А если даже в языке произошли такие коренные изменения, то это значит, что без волшебства уж точно не обойдёшься! Иначе - как бы не угодить снова в ту самую яму, в которую благодаря усилиям Германии весь мир свалился в сороковые годы прошлого столетия!

Итак, как бы смешно это ни звучало, а придётся обратиться к надежде на то, что Шиллер называет «волшебством». И не побояться задать себе вопрос: а действительно ли Радость этим волшебством обладает? И способна ли она и на самом деле вновь сближать и связывать разорванные этой «модой» (или тем, кто скрывается под личиной моды) связи - всё то, что он так строго разделил (по принципу «разделяй и властвуй» - например, связи между людьми и природой, между любящими4 - и т.п.)?

Так всё-таки - кто же такая она сама?

Обратимся опять к оригиналу. Радость по-немецки зовут «Freude» («фройде»). Это имя подозрительно созвучно и другим, близким и по смыслу словам: «Freundschaft» (дружба) «Freiheit» (свобода). И - не обманывает подозрение - оно созвучно имени богини «Freia» (Фрайя или Фрея), с которым, как и дружба и свобода, находится в родственных связях, происходит от одного корня (как, впрочем, и слово «Frieden" - «мир» в смысле отсутствия войны, и недаром, как мы это ещё увидим. И это сходство немецким языком не ограничивается)5.

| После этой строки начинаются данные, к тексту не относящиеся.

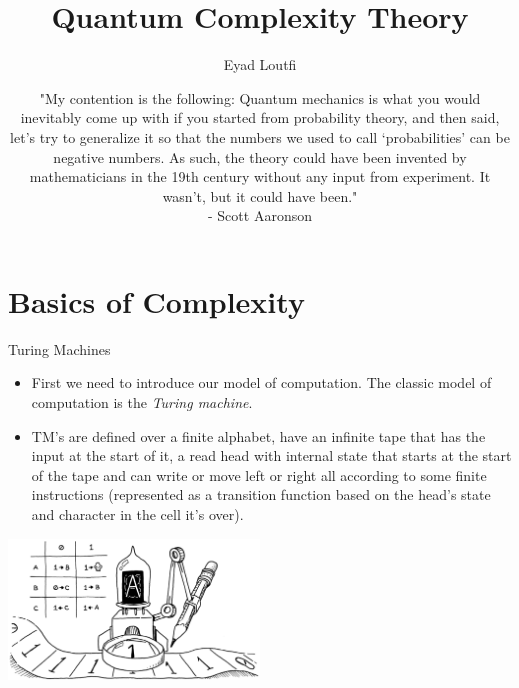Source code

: \documentclass[aspectratio=169]{beamer}
\title{Quantum Complexity Theory}
\author{Eyad Loutfi}
\date{"My contention is the following: Quantum mechanics is what you would inevitably come up with if you started from probability theory, and then said, let's try to generalize it so that the numbers we used to call `probabilities' can be negative numbers. As such, the theory could have been invented by mathematicians in the 19th century without any input from experiment. It wasn't, but it could have been." \\ - Scott Aaronson}
\begin{document}

\begin{frame}
\titlepage
\end{frame}

\section{Basics of Complexity}
\frame{\sectionpage}

\begin{frame}{Turing Machines}
  
  \begin{itemize}
    \item First we need to introduce our model of computation. The classic model of computation is the \emph{Turing machine}. \pause
    \item TM's are defined over a finite alphabet, have an infinite tape that has the input at the start of it, a read head with internal state that starts at the start of the tape and can write or move left or right all according to some finite instructions (represented as a transition function based on the head's state and character in the cell it's over). 
  \end{itemize}
  \begin{center}
    \includegraphics[width=0.5\textwidth, height=0.5\textheight, keepaspectratio]{Turing_pic.png}
  \end{center}
\end{frame}
\end{document}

Была такая богиня, была. И свободная и радостная Подруга всем тем, кто воспламенится Её божественным вдохновением и вступит в Её святилище, в её храм. Там Она многое сможет нам поведать. Например, почему у Её сестры, известной нам из русских сказок, месяц под косой блестит, а во лбу - звезда горит. И, если мы очень попросим, скажет Она нам, может быть, и о том, как победить того якобы всесильного «модника», который уж какое тысячелетие нам внушает, что он такой уж «современный».

Да, современнный. И сейчас современный. Сейчас - особенно. В наше время он уже почти всю землю заграбастал своими загребущими руками, подмял под себя. Заполонил своими едкими газами, своими вредными «отходами производства». А теперь и морю в глотку свои ядовитые испражнения запихивает.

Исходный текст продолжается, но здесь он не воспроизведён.